I've often thought about changing my name. The one I like best for myself is Tallulah. It's a little bit quirky. Not common, but not strange. Kind of artsy/literary without being pretentious. Unambiguously female, but not too girly or foofy.  It feels like a goid fit for me. The problem is that years ago i felt like i would never be brave enough to actually change my 1st name, so I gave Tallulah to my dog! Now, with age comes wisdom (and less caring about what other ppl think) and I feel ready to change my name. But now i don't know what to call myself instead

46
April 13, 2017 2:12 AM

This should maybe be a whole new thread.  But--

Is your dog still alive?  If not, it won't be confusing for you to have the same name, and people would get over the humorous aspect.  Even if she is still alive, i've heard of people (more than one family) giving the dog their favorite name, then getting pregnant and changing the dog's name so they can give the favorite name to their human child.  If Tallulah (which i love!) feels like you, i think you should claim it.

If Tallulah seems like a good fit but not necessarily The One, do any of these appeal?  They're a bit of a mix; it's a little hard to decide what to suggest based on a single name, so i made the list long, and some of them may be utterly wrong for you.  But I hope something might strike a chord.

Isadora, Aida, Desdemona, Rowena, Ariadne, Phaedra, Scarlett, Beatrix, Genevieve, Geneva, Hermione, Phyllida, Philomena, Lucille, Colette, Twyla, Winona, Aletheia, Clementine, Susannah, Willa, Allegra, Delilah, Leocadia, Linnea, Cleo, Lorelei, Octavia, Ophelia, Xenia, Zilla, Imogen, Cressida, Zelda, Zora, Electra, Cosette, Juno, Rosalind, Calliope, Portia, Astoria, Isolde, Viveca, Persephone, Francesca, Lysandra, Cassia, Zinnia, Viola, Lavender, Ilaria, Nova, Jessamine, Roxana, Daphne

47
April 11, 2017 5:24 PM

I do really hope your parents have apologized, profusely, for inflicting this lifetime of confusion on you. I already really, really disliked boys names on girls for the message they send - namely, that boys are better than girls -, but I hadn't even considered your end of the problem.
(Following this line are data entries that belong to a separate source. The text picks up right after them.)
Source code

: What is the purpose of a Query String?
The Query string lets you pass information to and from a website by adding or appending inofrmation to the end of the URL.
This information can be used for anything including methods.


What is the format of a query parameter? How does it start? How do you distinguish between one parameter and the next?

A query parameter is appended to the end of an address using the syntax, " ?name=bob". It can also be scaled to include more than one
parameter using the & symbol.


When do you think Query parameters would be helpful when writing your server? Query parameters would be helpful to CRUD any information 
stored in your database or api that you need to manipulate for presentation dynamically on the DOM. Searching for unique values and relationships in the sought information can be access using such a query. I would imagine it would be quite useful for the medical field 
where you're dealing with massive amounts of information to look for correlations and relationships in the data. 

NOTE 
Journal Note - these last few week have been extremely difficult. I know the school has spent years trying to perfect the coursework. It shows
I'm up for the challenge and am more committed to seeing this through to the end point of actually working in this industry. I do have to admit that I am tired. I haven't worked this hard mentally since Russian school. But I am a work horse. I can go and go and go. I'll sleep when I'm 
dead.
I think we should start referring all those misguided parents who are considering outright-masculine names for their daughters to your post above.

48
April 11, 2017 10:31 PM

When I read that Ashton Kutcher and Mila Kunis named their daughter Wyatt i actually physically cringed. It goes so far beyond not liking my name to where it's actually a burden. I would strongly urge any parents considering gender bending to rethink

49
April 11, 2017 10:59 PM

Blake Lively and Ryan Reynolds saddled their eldest daughter with James. And if you think that's as bad as it possibly could get, their second daughter is Ines. EVERYBODY is going to think that James is a boy with a sister named Ines. There just isn't any other possible conclusion to come to, because it would take a special kind of stupidity to give one daughter a 100% masculine name and the other daughter a 100% feminine name. Turns out, Blake and Ryan are precisely that special kind of stupid. (Or subconciously traumatized: Blake did it to her daughter because her parents did it to her?)

And then there's Jessica Simpson's daughter Maxwell Drew. Yep, both names are 100% masculine. And they call her Maxi. Yes, as in "maxi pad". I know that Jessica is not exactly known for her intelligence, but still.

50
April 11, 2017 11:20 PM

Maxwell originates as the name of a salmon pool in Scotland, so neither gender has any inherent claim on it, but it has always been masculine in usage... until nowadays.